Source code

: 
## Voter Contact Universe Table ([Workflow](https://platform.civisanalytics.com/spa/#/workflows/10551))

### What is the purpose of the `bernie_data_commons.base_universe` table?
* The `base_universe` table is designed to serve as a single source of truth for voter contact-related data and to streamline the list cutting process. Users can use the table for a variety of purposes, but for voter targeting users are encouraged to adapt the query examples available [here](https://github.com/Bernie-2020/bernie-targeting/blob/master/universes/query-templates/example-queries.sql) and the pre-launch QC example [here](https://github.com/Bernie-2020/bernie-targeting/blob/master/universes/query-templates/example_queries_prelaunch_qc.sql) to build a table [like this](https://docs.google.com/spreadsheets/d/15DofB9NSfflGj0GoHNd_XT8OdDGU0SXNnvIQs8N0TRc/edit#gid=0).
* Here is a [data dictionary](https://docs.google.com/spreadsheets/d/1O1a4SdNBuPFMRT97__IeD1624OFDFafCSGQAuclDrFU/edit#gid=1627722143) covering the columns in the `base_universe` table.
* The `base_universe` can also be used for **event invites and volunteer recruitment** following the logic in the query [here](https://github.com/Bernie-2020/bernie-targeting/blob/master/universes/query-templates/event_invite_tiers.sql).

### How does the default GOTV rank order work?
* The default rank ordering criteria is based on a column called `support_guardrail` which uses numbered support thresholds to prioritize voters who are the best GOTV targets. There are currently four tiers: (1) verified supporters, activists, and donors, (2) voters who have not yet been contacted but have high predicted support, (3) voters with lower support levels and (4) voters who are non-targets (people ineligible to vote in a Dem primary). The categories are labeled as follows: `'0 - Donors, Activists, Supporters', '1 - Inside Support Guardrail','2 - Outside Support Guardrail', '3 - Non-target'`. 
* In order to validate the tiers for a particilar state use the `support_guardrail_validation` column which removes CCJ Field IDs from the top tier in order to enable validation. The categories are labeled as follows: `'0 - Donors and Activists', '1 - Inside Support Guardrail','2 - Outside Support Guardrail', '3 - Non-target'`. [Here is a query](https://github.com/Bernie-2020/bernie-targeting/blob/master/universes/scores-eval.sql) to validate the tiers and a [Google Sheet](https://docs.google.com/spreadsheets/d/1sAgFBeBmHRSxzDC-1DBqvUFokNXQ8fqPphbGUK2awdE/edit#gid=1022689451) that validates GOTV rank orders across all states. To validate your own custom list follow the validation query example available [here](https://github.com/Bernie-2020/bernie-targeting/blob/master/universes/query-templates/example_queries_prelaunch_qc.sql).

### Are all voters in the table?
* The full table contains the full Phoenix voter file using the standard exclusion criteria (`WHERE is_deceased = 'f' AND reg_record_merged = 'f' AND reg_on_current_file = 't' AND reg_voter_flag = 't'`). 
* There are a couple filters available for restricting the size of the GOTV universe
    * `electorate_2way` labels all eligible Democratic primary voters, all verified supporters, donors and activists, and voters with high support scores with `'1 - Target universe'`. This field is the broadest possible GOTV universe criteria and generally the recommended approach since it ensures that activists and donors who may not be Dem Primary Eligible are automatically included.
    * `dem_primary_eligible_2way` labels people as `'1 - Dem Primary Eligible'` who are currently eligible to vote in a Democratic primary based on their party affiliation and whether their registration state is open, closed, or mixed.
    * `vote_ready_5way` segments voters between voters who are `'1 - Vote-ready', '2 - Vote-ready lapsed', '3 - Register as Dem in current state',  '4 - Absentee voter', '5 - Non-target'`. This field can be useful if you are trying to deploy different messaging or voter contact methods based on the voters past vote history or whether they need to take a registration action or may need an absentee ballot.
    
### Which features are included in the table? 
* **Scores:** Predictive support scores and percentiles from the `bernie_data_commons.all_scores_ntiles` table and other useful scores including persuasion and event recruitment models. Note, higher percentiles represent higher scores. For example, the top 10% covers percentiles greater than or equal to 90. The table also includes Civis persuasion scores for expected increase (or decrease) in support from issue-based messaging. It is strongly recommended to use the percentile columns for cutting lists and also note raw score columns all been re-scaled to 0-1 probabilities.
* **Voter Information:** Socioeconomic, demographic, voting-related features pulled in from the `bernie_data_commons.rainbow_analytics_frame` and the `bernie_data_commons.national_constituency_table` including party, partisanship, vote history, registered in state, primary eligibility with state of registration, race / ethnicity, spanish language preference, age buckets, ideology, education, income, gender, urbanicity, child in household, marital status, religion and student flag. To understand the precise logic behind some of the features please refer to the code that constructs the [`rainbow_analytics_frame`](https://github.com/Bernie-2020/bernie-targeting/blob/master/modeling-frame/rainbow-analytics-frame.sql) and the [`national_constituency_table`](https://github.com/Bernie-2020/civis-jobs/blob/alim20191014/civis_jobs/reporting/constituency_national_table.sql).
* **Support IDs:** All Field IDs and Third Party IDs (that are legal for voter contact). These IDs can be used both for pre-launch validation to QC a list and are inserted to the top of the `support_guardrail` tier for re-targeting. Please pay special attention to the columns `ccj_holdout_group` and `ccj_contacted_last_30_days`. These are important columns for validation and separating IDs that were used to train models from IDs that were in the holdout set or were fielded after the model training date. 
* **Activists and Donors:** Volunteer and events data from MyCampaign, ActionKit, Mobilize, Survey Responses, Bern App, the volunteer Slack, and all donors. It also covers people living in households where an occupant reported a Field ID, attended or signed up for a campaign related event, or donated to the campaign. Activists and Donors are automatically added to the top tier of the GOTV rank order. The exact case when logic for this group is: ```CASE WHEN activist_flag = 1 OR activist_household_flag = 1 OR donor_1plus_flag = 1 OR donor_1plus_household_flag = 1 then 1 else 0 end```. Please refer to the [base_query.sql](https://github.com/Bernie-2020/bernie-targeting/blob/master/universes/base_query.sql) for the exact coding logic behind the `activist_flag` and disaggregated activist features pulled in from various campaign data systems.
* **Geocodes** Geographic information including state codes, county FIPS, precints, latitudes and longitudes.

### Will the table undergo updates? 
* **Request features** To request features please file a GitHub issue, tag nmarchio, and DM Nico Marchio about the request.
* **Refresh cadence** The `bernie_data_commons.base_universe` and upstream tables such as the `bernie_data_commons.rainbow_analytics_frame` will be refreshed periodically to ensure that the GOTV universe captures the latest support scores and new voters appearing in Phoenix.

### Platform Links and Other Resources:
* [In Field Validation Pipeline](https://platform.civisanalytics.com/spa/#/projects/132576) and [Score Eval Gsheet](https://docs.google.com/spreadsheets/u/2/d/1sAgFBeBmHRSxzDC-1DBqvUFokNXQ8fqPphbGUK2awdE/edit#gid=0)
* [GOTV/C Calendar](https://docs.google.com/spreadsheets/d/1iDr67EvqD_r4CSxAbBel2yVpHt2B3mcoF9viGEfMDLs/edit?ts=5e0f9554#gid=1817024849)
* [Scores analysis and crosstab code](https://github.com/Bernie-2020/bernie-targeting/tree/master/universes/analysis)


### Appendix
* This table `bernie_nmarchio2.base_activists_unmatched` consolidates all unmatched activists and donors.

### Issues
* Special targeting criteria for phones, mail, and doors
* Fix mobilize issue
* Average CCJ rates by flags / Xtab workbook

Task details: Scan the data above; copy every line where "Outside" appears.

Answer for this exercise:
* The default rank ordering criteria is based on a column called `support_guardrail` which uses numbered support thresholds to prioritize voters who are the best GOTV targets. There are currently four tiers: (1) verified supporters, activists, and donors, (2) voters who have not yet been contacted but have high predicted support, (3) voters with lower support levels and (4) voters who are non-targets (people ineligible to vote in a Dem primary). The categories are labeled as follows: `'0 - Donors, Activists, Supporters', '1 - Inside Support Guardrail','2 - Outside Support Guardrail', '3 - Non-target'`. 
* In order to validate the tiers for a particilar state use the `support_guardrail_validation` column which removes CCJ Field IDs from the top tier in order to enable validation. The categories are labeled as follows: `'0 - Donors and Activists', '1 - Inside Support Guardrail','2 - Outside Support Guardrail', '3 - Non-target'`. [Here is a query](https://github.com/Bernie-2020/bernie-targeting/blob/master/universes/scores-eval.sql) to validate the tiers and a [Google Sheet](https://docs.google.com/spreadsheets/d/1sAgFBeBmHRSxzDC-1DBqvUFokNXQ8fqPphbGUK2awdE/edit#gid=1022689451) that validates GOTV rank orders across all states. To validate your own custom list follow the validation query example available [here](https://github.com/Bernie-2020/bernie-targeting/blob/master/universes/query-templates/example_queries_prelaunch_qc.sql).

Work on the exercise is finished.